Behind the High Wall (1956, USA)
There are a few departures from the 1939 film on which this is based, The Big Guy, chief among them the deletion of the original version’s most interesting character, the insolent trustee, Dippy. But the story of a warden in an ethical dilemma of his own making still stands up.
Like Warden Bill Whitlock in The Big Guy, Frank Carmichael (Tom Tully) is seeking to make his temporary assignment to the Warden’s job a permanent one. But he doesn’t play his cards too smartly – indeed he self-sabotages – and is resigned to missing out. He tells his wheelchair-bound wife, Hilda (Sylvia Sidney), who is as conscious of the burden she believes herself to be on her husband as Whitlock’s wife is ambitious, that if he has to dust off the uniform and go back to the yard, he has to. But his disappointment is palpable.
He is called from his home back into the prison and is taken hostage in his own car by prisoners Carl Burkhardt and George Miller, who hold a gun to his head and force him to drive out the gate. They are joined by Burkhardt’s brother Roy and switch into a truck driven by a young mechanic, Johnny Hutchins (John Gavin), who has been duped into thinking he was there to show off some plans to build a new garage. With Johnny at the wheel, the escapees shoot a pursuing police motorcyclist just before Johnny loses control of the truck and it careers off the road and down a steep incline. Roy and Miller die in the crash. It suddenly becomes dark. Carmichael shoots Burkhardt as he tries to flee the scene, and as the prisoner falls dead, the case he was carrying springs open and $100,000 in payroll spoils falls out.
Who would know if he pocketed the cash? Carmichael decides to keep it all, burying it in a big piece of paper – which turns out to be Johnny’s plans and a crucial bit of evidence to his defence when he is charged with the policeman’s murder. Carmichael testifies at trial that he can’t say whether Johnny was in on the job or an unwilling participant, and a fellow prisoner William Kiley (John Larch) seals Johnny’s fate by claiming that Johnny was part of the escape plan. Johnny is convicted and sentenced to the gas chamber.
Carmichael’s dramatic tussle with the escapees is sufficient to win him the Warden’s job, but he starts to get a little troubled by his role in Johnny’s predicament and tries to make his life easier. Johnny, meanwhile, confronts Kiley, who explains that he gave his perjured testimony because he needed Johnny in prison in order to get to the 100 grand that Roy had brought along. He tells Johnny they can escape and retrieve the loot. How Kiley manages to breach the criminal code and not be treated as a snitch by the other prisoners is not clear. Anyway, Johnny runs to the Warden with this information (not the bit about the escape)… and then it gradually dawns on him that the Warden was the only person in a position to appropriate both the money and his plans from the truck wreckage. He launches an attack on Carmichael but is overpowered by guards, and is prevented from telling his story by being denied all contact with his family.

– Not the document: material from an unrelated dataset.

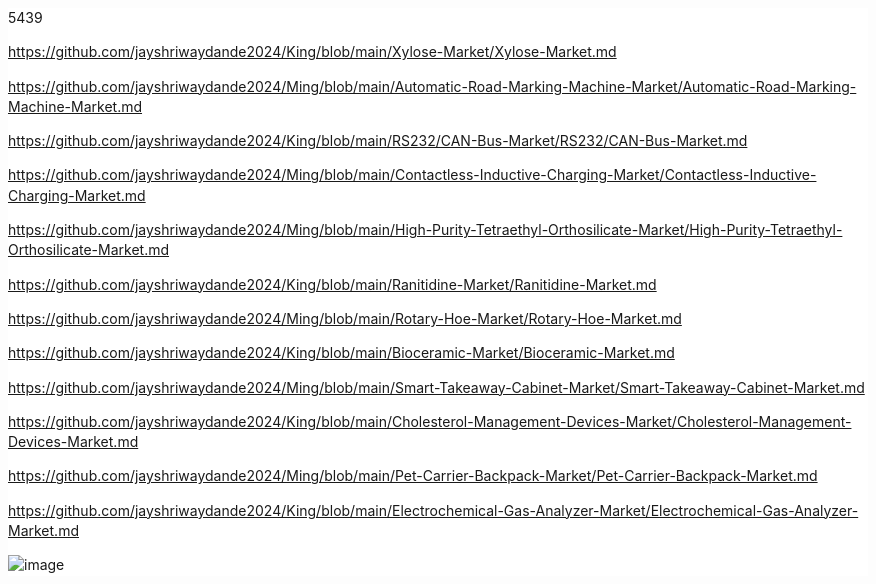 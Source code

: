 5439</p><p><a href="https://github.com/jayshriwaydande2024/King/blob/main/Xylose-Market/Xylose-Market.md">https://github.com/jayshriwaydande2024/King/blob/main/Xylose-Market/Xylose-Market.md</a></p><p><a href="https://github.com/jayshriwaydande2024/Ming/blob/main/Automatic-Road-Marking-Machine-Market/Automatic-Road-Marking-Machine-Market.md">https://github.com/jayshriwaydande2024/Ming/blob/main/Automatic-Road-Marking-Machine-Market/Automatic-Road-Marking-Machine-Market.md</a></p><p><a href="https://github.com/jayshriwaydande2024/King/blob/main/RS232/CAN-Bus-Market/RS232/CAN-Bus-Market.md">https://github.com/jayshriwaydande2024/King/blob/main/RS232/CAN-Bus-Market/RS232/CAN-Bus-Market.md</a></p><p><a href="https://github.com/jayshriwaydande2024/Ming/blob/main/Contactless-Inductive-Charging-Market/Contactless-Inductive-Charging-Market.md">https://github.com/jayshriwaydande2024/Ming/blob/main/Contactless-Inductive-Charging-Market/Contactless-Inductive-Charging-Market.md</a></p><p><a href="https://github.com/jayshriwaydande2024/Ming/blob/main/High-Purity-Tetraethyl-Orthosilicate-Market/High-Purity-Tetraethyl-Orthosilicate-Market.md">https://github.com/jayshriwaydande2024/Ming/blob/main/High-Purity-Tetraethyl-Orthosilicate-Market/High-Purity-Tetraethyl-Orthosilicate-Market.md</a></p><p><a href="https://github.com/jayshriwaydande2024/King/blob/main/Ranitidine-Market/Ranitidine-Market.md">https://github.com/jayshriwaydande2024/King/blob/main/Ranitidine-Market/Ranitidine-Market.md</a></p><p><a href="https://github.com/jayshriwaydande2024/Ming/blob/main/Rotary-Hoe-Market/Rotary-Hoe-Market.md">https://github.com/jayshriwaydande2024/Ming/blob/main/Rotary-Hoe-Market/Rotary-Hoe-Market.md</a></p><p><a href="https://github.com/jayshriwaydande2024/King/blob/main/Bioceramic-Market/Bioceramic-Market.md">https://github.com/jayshriwaydande2024/King/blob/main/Bioceramic-Market/Bioceramic-Market.md</a></p><p><a href="https://github.com/jayshriwaydande2024/Ming/blob/main/Smart-Takeaway-Cabinet-Market/Smart-Takeaway-Cabinet-Market.md">https://github.com/jayshriwaydande2024/Ming/blob/main/Smart-Takeaway-Cabinet-Market/Smart-Takeaway-Cabinet-Market.md</a></p><p><a href="https://github.com/jayshriwaydande2024/King/blob/main/Cholesterol-Management-Devices-Market/Cholesterol-Management-Devices-Market.md">https://github.com/jayshriwaydande2024/King/blob/main/Cholesterol-Management-Devices-Market/Cholesterol-Management-Devices-Market.md</a></p><p><a href="https://github.com/jayshriwaydande2024/Ming/blob/main/Pet-Carrier-Backpack-Market/Pet-Carrier-Backpack-Market.md">https://github.com/jayshriwaydande2024/Ming/blob/main/Pet-Carrier-Backpack-Market/Pet-Carrier-Backpack-Market.md</a></p><p><a href="https://github.com/jayshriwaydande2024/King/blob/main/Electrochemical-Gas-Analyzer-Market/Electrochemical-Gas-Analyzer-Market.md">https://github.com/jayshriwaydande2024/King/blob/main/Electrochemical-Gas-Analyzer-Market/Electrochemical-Gas-Analyzer-Market.md</a></p>
![image](https://github.com/user-attachments/assets/57b39ea9-bd55-438a-82df-f623ba66d532)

Kiley feigns illness and overpowers a guard after lock up, and the escape is on. Johnny is freed from his cell. They sneak out of the prison dressed in guards’ uniforms and go straight to the home of Johnny’s girlfriend, Anne MacGregor (Betty Lynn) and her father, who was his boss at the garage. Mr MacGregor has just stumped up $5,000 for a hot-shot lawyer to represent Johnny at his retrial, even though he thinks his daughter could do much better. Neither is overjoyed at seeing Johnny on the run.
The police soon surround the MacGregors’ house, and are joined by Warden Carmichael who, after yet another emotional, conscience-pricking conversation with his wife (who has never been comfortable about him keeping the stolen loot), publicly falls on his sword; he admits his guilt and exonerates Johnny. The vindicated Johnny surrenders, but Kiley drives the getaway car through the garage door, knocking the warden over. Oh well.
This version is a little more melodramatic (and a little less prisonny) than the original, leaning heavily on the dynamics of the relationship between the Warden and his crippled wife (who, as luck would have it, had also been hit by a car). It also inserts a few short scenes where the Warden deals with another condemned man, Morgan, letting him down gently by telling him some untruths about his wife; it adds to the moral ambiguity of his actions – on one hand compassionate, but ultimately lacking in honesty in a way that is not appreciated. Maybe he was deserving of the Warden’s job, but his lack of core integrity ultimately cost him everything.
The moral of the story is not complex: Don’t keep $100,000 that isn’t yours, even if it falls into your lap. And especially if it means someone will go to the gas chamber as a result.
Posted on June 8th, 2015 at 8:34 pm. Updated on June 8th, 2015 at 8:34 pm.